The words cannot, of course, be translated, but the following are as much like them as a photograph of Snowdon is like Snowdon. "Dear to me is the old land of my fathers, a land of bards and minstrels of great name. Her brave warriors, best of patriots, poured out their blood for freedom. Ancient and mountainous Wales, Paradise of the bard, every valley and cliff is lovely in my sight; through the feeling of patriotism, how alluring is the ripple on her rivers and brooks. If the enemy treads my country under foot, the old language of the Welsh lives as it used to live; the Muse suffers not, in spite of the horrid hand of the traitor, nor yet the melodious harp of my country." And the chorus says: "My country, my country, I am bound up with my country. While the sea is a boundary to the fair and well-loved place, may the old language last." ...
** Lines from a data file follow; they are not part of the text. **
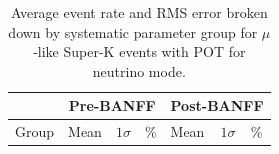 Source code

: \begin{table}[H]
	\centering
	\begin{tabular}{|l||l|l|l||l|l|l|}
		\hline
		& \multicolumn{3}{c||}{\textbf{Pre-BANFF}} & \multicolumn{3}{c|}{\textbf{Post-BANFF}} \\ \hline
		Group        & Mean       & $1\sigma$       & \%       & Mean        & $1\sigma$       & \%       \\ \hline\hline
		
		
		
		
		
		
		\hline
		
		
	\end{tabular}
	\caption
	{
	Average event rate and RMS error broken down by systematic parameter group for $\mu$-like Super-K events with \RunPeriod POT for neutrino mode.
	}
	\label{tab:sk_errors_1Rmu}
\end{table} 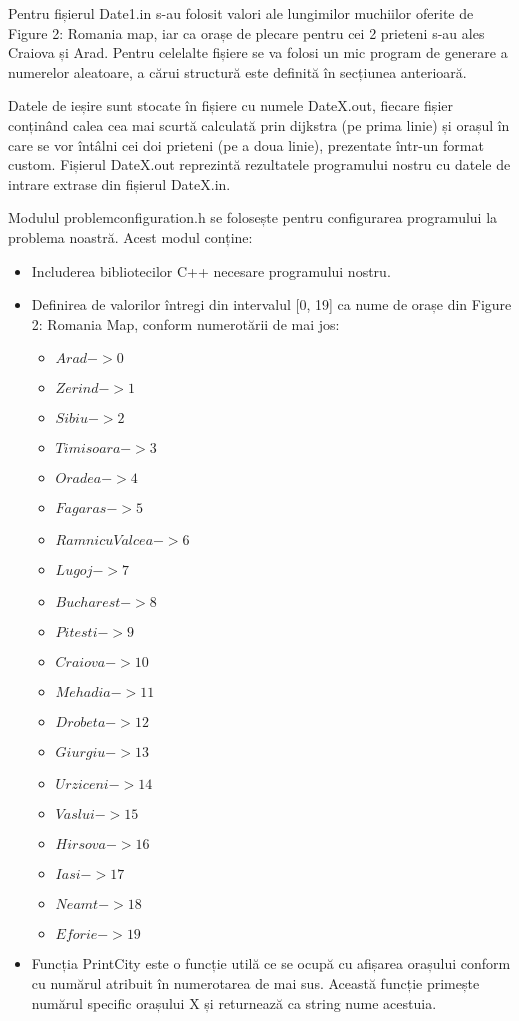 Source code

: \documentclass[a4paper]{article}
\begin{document}
Pentru fișierul Date1.in s-au folosit valori ale lungimilor muchiilor oferite de Figure 2: Romania map, iar ca orașe de plecare pentru cei 2 prieteni s-au ales Craiova și Arad. 
Pentru celelalte fișiere se va folosi un mic program de generare a numerelor aleatoare, a cărui structură este definită în secțiunea anterioară.

Datele de ieșire sunt stocate în fișiere cu numele DateX.out, fiecare fișier conținând calea cea mai scurtă calculată prin dijkstra (pe prima linie) și orașul în care se vor întâlni cei doi prieteni (pe a doua linie), prezentate într-un format custom. 
Fișierul DateX.out reprezintă rezultatele programului nostru cu datele de intrare extrase din fișierul DateX.in.

Modulul problemconfiguration.h se folosește pentru configurarea programului la problema noastră. Acest modul conține:
\begin{itemize}
    \item Includerea bibliotecilor C++ necesare programului nostru.
    \item Definirea de valorilor întregi din intervalul [0, 19] ca nume de orașe din Figure 2: Romania Map, conform numerotării de mai jos:
    \begin{itemize}
    \item $Arad -> 0$
    \item $Zerind -> 1$
    \item $Sibiu -> 2$
    \item $Timisoara -> 3$
    \item $Oradea -> 4$
    \item $Fagaras -> 5$
    \item $RamnicuValcea -> 6$
    \item $Lugoj -> 7$
    \item $Bucharest -> 8$
    \item $Pitesti -> 9$
    \item $Craiova -> 10$
    \item $Mehadia -> 11$
    \item $Drobeta -> 12$
    \item $Giurgiu -> 13$
    \item $Urziceni -> 14$
    \item $Vaslui -> 15$
    \item $Hirsova -> 16$
    \item $Iasi -> 17$
    \item $Neamt -> 18$
    \item $Eforie -> 19$
 \end{itemize}
    \item Funcția PrintCity este o funcție utilă ce se ocupă cu afișarea orașului conform cu numărul atribuit în numerotarea de mai sus. 
    Această funcție primește numărul specific orașului X și returnează ca string nume acestuia.
 \end{itemize}
\end{document}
While he sang, we saw that the harper was a little, pale, snub-nosed, asthmatic man, with red hair and a delicate, curved mouth and heavy-lidded, pathetic, sentimental, but unsympathetic grey eyes, and glowing white fingers. He leaned over his instrument as a mother over her child when she is bathing it, or as a tired man reaping with a reaping-hook. He evidently knew what he liked; yet, as the evening wore out, he lost himself sentimentally over the poorest tunes. He seemed to love listening at least as well as playing. Slowly we emptied the house of all its Englishmen by encouraging him to play the airs which the harp had known through all its life. He played the plaintive best. Such quick happiness as "New Year's Eve," which begins—

moved his sorrow more and his sentiment less, and his white fingers stuck among the strings.
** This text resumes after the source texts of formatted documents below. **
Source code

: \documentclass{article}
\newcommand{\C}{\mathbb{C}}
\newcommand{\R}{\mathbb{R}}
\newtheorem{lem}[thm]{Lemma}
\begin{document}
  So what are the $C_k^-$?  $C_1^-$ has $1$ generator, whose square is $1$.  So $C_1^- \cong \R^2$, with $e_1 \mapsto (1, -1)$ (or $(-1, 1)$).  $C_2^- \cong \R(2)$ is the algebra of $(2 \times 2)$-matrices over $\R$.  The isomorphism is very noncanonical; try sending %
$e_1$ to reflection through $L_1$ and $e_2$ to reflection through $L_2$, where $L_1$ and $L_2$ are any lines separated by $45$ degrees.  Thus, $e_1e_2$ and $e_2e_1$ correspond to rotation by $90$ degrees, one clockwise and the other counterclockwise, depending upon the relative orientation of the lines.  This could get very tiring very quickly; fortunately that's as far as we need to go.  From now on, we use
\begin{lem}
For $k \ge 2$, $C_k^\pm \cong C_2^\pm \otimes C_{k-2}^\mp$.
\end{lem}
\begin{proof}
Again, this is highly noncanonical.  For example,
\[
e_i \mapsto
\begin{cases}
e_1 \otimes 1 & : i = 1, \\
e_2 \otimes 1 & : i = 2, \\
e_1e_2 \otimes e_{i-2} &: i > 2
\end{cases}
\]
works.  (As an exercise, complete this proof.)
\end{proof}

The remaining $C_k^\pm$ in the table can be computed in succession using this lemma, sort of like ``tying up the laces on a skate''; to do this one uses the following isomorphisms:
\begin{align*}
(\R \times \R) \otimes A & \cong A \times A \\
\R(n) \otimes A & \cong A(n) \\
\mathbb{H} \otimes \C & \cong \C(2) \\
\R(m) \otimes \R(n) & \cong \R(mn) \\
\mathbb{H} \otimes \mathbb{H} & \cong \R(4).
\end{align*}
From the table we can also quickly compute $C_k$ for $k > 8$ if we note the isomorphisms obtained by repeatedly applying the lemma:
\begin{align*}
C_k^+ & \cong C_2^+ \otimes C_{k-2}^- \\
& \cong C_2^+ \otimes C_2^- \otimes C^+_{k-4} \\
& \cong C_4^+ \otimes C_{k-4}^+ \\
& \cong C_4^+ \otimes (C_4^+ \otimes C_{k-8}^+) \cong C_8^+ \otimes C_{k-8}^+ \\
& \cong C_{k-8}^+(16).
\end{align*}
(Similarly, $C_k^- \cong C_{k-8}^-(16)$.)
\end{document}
When he rose at 11 P.M. to go, he could carry the harp, but hardly himself; and we led him home, murmuring sad ditties lovingly. As he stumbled in, he cursed his wife, a frail burden of middle age, singularly like himself, and then continued to murmur.

The light of one candle and the beauty of the harp almost made beautiful the room in which we stood, while he sat with his instrument. The garish wall-paper was mildewed with lovely gleaming white fur, near the windows; elsewhere it was decorated by a large tradesman's photograph of Mr. Chamberlain, a copy of "The Maiden's Prayer," and the usual framed mourning verses on relatives; there was, too, a plush mandoline, and in the hearth a frond of the royal fern, and over it photographs of two generations of big consumptive men.

THUNDERY WEATHER, NEAR DOLGELLY

For a time the harper hesitated between the English tunes which were most in favour at "The Prince of Wales" and the songs for which the harp was made, when it was made for a bard who could string a harp, make a song for it, and accompany himself on the strings. We praised the Welsh airs, and though he seemed to ignore us, he played nothing else. We saw only his eyes, his white flickering fingers, and the harp, and as the triumphant, despairing, adoring melodies swept over it, this foolish casket of a man seemed to gather up all that could live of the lovers and warriors of a thousand years. No epitaph could be so eloquent of transient mortality. He had but to cloud or brighten those cruel, sentimental eyes, and to whisper to the dead instrument, to utter all that they had ever uttered. To this heir had come the riches of many hearts and he squandered them in a taproom for beer, and here for our amusement, as if they had been no better than gold and he a spendthrift. When sometimes he paused and silence came, or only the bark of a pump was heard, we seemed to have been assisting at the death and the last carouse of the souls for whom the music spoke. They lived only in his fingers and the harp, and with these they must die. They were as fleeting as pale butterflies in storm or as the Indian moonflower that blossoms only after sunset in May. Yet again and again the fingers and the harp consented to their life, and reassured, and half-believing that, because he had so much in trust, he could not die, we sat down and fell asleep, and waking again, were not surprised to find, as the July dawn approached, that the harper was harping still. For in that holy light that twittered among the strings, he was an immortal harper, doomed for ever to go on, because there was so much to be done, and because, as the landlord had said, he was the last of his race.